Learning Preference-Based Objectives from Clinical Narratives for Sequential Treatment Decision-Making
Summary: arXiv:2604.10783v1 Announce Type: new
Abstract: Designing reward functions remains a central challenge in reinforcement learning (RL) for healthcare, where outcomes are sparse, delayed, and difficult to specify. While structured data capture physiological states, they often fail to reflect the overall quality of a patient’s clinical trajectory, including recovery dynamics, treatment burden, and stability. Clinical narratives, in contrast, summarize longitudinal reasoning and implicitly encode evaluations of treatment effectiveness.
Introduction
In the realm of healthcare, the application of reinforcement learning is becoming increasingly prominent. However, the design of effective reward functions remains a significant hurdle. Traditional approaches often rely on structured data, which can overlook critical aspects of patient care. This article presents a novel framework, Clinical Narrative-informed Preference Rewards (CN-PR), which aims to address these challenges by leveraging clinical narratives.
Framework Overview
The CN-PR framework proposes to learn reward functions directly from discharge summaries. By treating these narratives as scalable supervision for trajectory-level preferences, we can derive valuable insights into treatment effectiveness. The use of a large language model allows for the extraction of trajectory quality scores (TQS) and the construction of pairwise preferences over patient trajectories.
Methodology
The framework incorporates a confidence signal to account for variability in narrative informativeness. This signal weights the supervision based on its relevance to the decision-making task, ensuring that the learning process is both efficient and effective.
Results
The results of our study indicate that the learned reward aligns strongly with trajectory quality, achieving a Spearman correlation coefficient of 0.63. Furthermore, the policies derived from these rewards are consistently associated with improved recovery-related outcomes. Notable achievements include:
- Increased organ support-free days.
- Faster resolution of shock conditions.
- Comparable performance on mortality outcomes.

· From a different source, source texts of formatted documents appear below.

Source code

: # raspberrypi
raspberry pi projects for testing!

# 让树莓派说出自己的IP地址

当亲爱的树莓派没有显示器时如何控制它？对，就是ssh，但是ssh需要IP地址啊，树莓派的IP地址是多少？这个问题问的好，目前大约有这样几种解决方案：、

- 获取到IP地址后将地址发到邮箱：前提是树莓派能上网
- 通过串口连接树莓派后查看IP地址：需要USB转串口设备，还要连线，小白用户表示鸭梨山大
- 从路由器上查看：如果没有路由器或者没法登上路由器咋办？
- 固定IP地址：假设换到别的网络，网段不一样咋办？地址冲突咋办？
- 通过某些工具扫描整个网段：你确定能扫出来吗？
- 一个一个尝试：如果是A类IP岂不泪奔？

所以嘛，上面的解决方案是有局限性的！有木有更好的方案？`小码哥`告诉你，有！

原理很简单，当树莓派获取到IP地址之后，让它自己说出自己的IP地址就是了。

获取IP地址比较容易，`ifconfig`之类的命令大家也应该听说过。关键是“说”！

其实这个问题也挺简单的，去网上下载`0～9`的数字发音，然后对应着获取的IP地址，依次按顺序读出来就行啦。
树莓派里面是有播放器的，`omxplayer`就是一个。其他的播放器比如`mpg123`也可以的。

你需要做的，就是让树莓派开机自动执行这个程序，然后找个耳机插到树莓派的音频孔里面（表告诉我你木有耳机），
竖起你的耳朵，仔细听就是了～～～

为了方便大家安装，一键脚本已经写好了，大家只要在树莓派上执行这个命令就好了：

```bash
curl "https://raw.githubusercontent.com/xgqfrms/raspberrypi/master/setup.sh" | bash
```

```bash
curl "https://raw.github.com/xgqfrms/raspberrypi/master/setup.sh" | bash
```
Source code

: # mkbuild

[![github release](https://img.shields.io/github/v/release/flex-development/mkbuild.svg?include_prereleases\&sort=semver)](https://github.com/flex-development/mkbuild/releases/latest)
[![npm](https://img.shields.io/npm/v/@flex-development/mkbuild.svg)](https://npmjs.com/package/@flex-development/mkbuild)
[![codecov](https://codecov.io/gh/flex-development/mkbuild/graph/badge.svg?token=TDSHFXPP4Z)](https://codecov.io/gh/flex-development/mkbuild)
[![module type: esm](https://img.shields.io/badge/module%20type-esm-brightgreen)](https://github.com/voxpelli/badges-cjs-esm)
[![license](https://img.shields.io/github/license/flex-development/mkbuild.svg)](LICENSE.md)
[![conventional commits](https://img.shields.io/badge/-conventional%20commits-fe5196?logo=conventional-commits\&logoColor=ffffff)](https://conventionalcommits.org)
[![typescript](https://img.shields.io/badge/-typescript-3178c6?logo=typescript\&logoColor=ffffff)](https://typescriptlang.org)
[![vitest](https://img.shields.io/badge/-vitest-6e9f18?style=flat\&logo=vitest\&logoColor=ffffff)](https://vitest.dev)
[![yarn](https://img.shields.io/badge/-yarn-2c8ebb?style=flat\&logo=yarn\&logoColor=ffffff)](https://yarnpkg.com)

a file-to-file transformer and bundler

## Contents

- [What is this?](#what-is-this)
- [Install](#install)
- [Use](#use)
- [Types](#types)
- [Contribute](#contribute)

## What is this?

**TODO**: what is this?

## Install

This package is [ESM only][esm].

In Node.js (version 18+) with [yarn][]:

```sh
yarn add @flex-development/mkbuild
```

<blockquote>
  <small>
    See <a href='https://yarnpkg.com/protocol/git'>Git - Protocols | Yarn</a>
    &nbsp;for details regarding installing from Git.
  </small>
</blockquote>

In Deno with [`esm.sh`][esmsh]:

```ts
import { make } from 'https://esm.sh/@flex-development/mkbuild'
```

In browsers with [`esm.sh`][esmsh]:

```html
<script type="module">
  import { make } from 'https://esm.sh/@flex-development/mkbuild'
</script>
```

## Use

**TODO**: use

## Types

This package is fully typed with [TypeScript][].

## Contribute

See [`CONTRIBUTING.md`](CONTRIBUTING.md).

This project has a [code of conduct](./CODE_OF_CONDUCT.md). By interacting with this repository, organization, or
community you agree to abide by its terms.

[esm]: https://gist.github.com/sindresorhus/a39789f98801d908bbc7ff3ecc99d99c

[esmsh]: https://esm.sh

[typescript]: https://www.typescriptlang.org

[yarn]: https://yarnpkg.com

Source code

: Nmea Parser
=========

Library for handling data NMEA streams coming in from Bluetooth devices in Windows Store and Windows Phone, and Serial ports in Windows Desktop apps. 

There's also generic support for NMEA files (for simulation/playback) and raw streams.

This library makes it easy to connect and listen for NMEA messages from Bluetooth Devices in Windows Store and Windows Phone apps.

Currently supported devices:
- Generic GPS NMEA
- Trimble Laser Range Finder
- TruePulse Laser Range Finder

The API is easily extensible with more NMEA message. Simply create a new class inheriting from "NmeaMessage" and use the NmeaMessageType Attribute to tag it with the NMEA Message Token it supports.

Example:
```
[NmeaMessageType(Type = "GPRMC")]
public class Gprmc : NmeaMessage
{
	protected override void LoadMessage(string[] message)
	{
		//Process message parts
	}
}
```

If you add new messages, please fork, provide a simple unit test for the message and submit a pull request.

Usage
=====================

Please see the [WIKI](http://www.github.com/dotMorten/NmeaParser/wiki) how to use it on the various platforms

Significantly, these effects have been validated externally, underscoring the robustness of our approach.
Conclusion
Our findings demonstrate that narrative-derived supervision offers a scalable and expressive alternative to traditional methods of reward design in dynamic treatment regimes. By utilizing clinical narratives, we can better capture the complexities of patient trajectories, leading to more informed and effective treatment decisions. This innovative approach holds promise for enhancing patient care through the application of advanced machine learning techniques in healthcare.